§ WHAT THE TASK REQUIRES
Compute how many lines in the records below contain the string "스테이지" and give that number without other output.

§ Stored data
++++++++

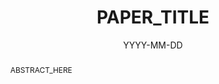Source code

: ---
title: "PAPER_TITLE"
authors:
- Hanlin Sun
- OTHER_AUTHORS
date: "YYYY-MM-DD"
doi: "DOI_HERE"

# Publication type.
# 0 = Uncategorized
# 1 = Conference paper
# 2 = Journal article
# 3 = Preprint / Working Paper
publication_types: ["2"]

# Publication name and optional abbreviated publication name.
publication: "JOURNAL_NAME"
publication_short: ""

abstract: "ABSTRACT_HERE"

# Links (uncomment lines below)
url_pdf: 'PDF_LINK'
url_code: ''
url_dataset: ''
url_poster: ''
url_project: ''
url_slides: ''
url_source: ''
url_video: ''

# Custom links
links:
- name: arXiv
  url: ARXIV_LINK
- name: DOI
  url: DOI_LINK

# Featured image
image:
  caption: ''
  focal_point: ''
  preview_only: false

# Cite
cite: >
  @article{CITATION_KEY,
    title = {PAPER_TITLE},
    author = {AUTHORS_BIB},
    journal = {JOURNAL_NAME},
    year = {YEAR},
    doi = {DOI_HERE}
  }
---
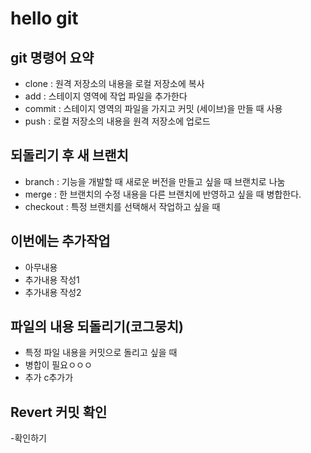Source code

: # hello git

## git 명령어 요약

- clone : 원격 저장소의 내용을 로컬 저장소에 복사
- add : 스테이지 영역에 작업 파일을 추가한다
- commit : 스테이지 영역의 파일을 가지고 커밋 (세이브)을 만들 때 사용
- push : 로컬 저장소의 내용을 원격 저장소에 업로드

## 되돌리기 후 새 브랜치
- branch : 기능을 개발할 때 새로운 버전을 만들고 싶을 때 브랜치로 나눔
- merge : 한 브랜치의 수정 내용을 다른 브랜치에 반영하고 싶을 때 병합한다.
- checkout : 특정 브랜치를 선택해서 작업하고 싶을 때

## 이번에는 추가작업
- 아무내용
- 추가내용 작성1
- 추가내용 작성2

## 파일의 내용 되돌리기(코그뭉치)
- 특정 파일 내용을 커밋으로 돌리고 싶을 때
- 병합이 필요ㅇㅇㅇ
- 추가 c추가가

## Revert 커밋 확인
-확인하기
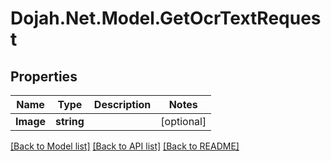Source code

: # Dojah.Net.Model.GetOcrTextRequest

## Properties

Name | Type | Description | Notes
------------ | ------------- | ------------- | -------------
**Image** | **string** |  | [optional] 

[[Back to Model list]](../README.md#documentation-for-models) [[Back to API list]](../README.md#documentation-for-api-endpoints) [[Back to README]](../README.md)

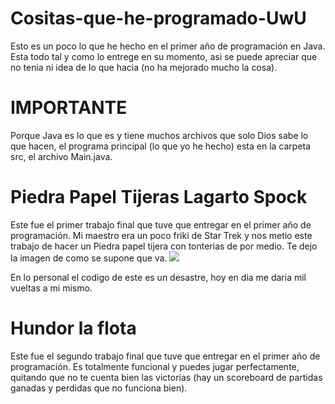 # Cositas-que-he-programado-UwU
Esto es un poco lo que he hecho en el primer año de programación en Java.
Esta todo tal y como lo entrege en su momento, asi se puede apreciar que no tenia ni idea de lo que hacia (no ha mejorado mucho la cosa).

# IMPORTANTE
Porque Java es lo que es y tiene muchos archivos que solo Dios sabe lo que hacen, el programa principal (lo que yo he hecho) esta en la carpeta src, el archivo Main.java.

# Piedra Papel Tijeras Lagarto Spock
Este fue el primer trabajo final que tuve que entregar en el primer año de programación.
Mi maestro era un poco friki de Star Trek y nos metio este trabajo de hacer un Piedra papel tijera con tonterias de por medio. Te dejo la imagen de como se supone que va.
![](https://static.wikia.nocookie.net/thebigbangtheory/images/c/cc/600px-Pierre_ciseaux_feuille_l%C3%A9zard_spock_aligned.svg.png/revision/latest?cb=20131215025302&path-prefix=es)

En lo personal el codigo de este es un desastre, hoy en dia me daria mil vueltas a mi mismo.

# Hundor la flota
Este fue el segundo trabajo final que tuve que entregar en el primer año de programación.
Es totalmente funcional y puedes jugar perfectamente, quitando que no te cuenta bien las victorias (hay un scoreboard de partidas ganadas y perdidas que no funciona bien).
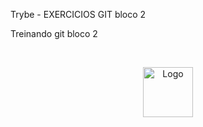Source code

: Trybe - EXERCICIOS GIT bloco 2

Treinando git bloco 2

<!-- PROJECT Trybe -->
<br />
<p align="center">
  <a href="https://github.com/othneildrew/Best-README-Template">
    <img src="images/logo.png" alt="Logo" width="80" height="80">
  </a>
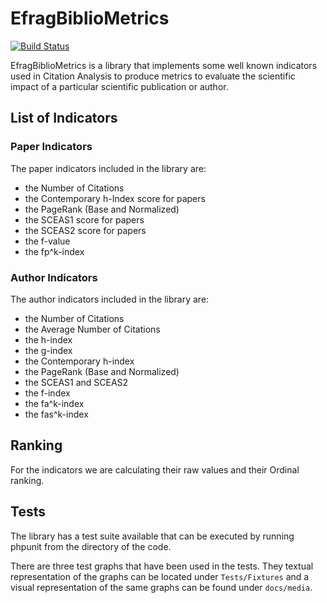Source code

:# EfragBiblioMetrics

[![Build Status](https://travis-ci.org/efrag/EfragBiblioMetrics.svg?branch=master)](https://travis-ci.org/efrag/EfragBiblioMetrics)

EfragBiblioMetrics is a library that implements some well known indicators used in Citation Analysis to produce metrics 
to evaluate the scientific impact of a particular scientific publication or author.

## List of Indicators

### Paper Indicators
The paper indicators included in the library are:
* the Number of Citations
* the Contemporary h-Index score for papers
* the PageRank (Base and Normalized)
* the SCEAS1 score for papers
* the SCEAS2 score for papers
* the f-value
* the fp^k-index

### Author Indicators
The author indicators included in the library are:
* the Number of Citations
* the Average Number of Citations
* the h-index
* the g-index
* the Contemporary h-index
* the PageRank (Base and Normalized)
* the SCEAS1 and SCEAS2
* the f-index
* the fa^k-index
* the fas^k-index

## Ranking

For the indicators we are calculating their raw values and their Ordinal ranking.

## Tests

The library has a test suite available that can be executed by running phpunit from the directory of the code. 

There are three test graphs that have been used in the tests. They textual representation of the graphs can be located
under `Tests/Fixtures` and a visual representation of the same graphs can be found under `docs/media`.

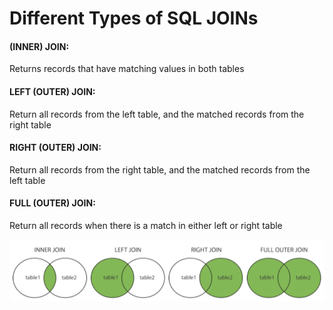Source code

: #  Different Types of SQL JOINs

####  (INNER) JOIN:
Returns records that have matching values in both tables
####  LEFT (OUTER) JOIN:
Return all records from the left table, and the matched records from the right table


####  RIGHT (OUTER) JOIN:
Return all records from the right table, and the matched records from the left table


####  FULL (OUTER) JOIN:
Return all records when there is a match in either left or right table


![SQL Joins](./sql/sql_join.png)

++++++++

§ SOLUTION FOR THIS TASK
2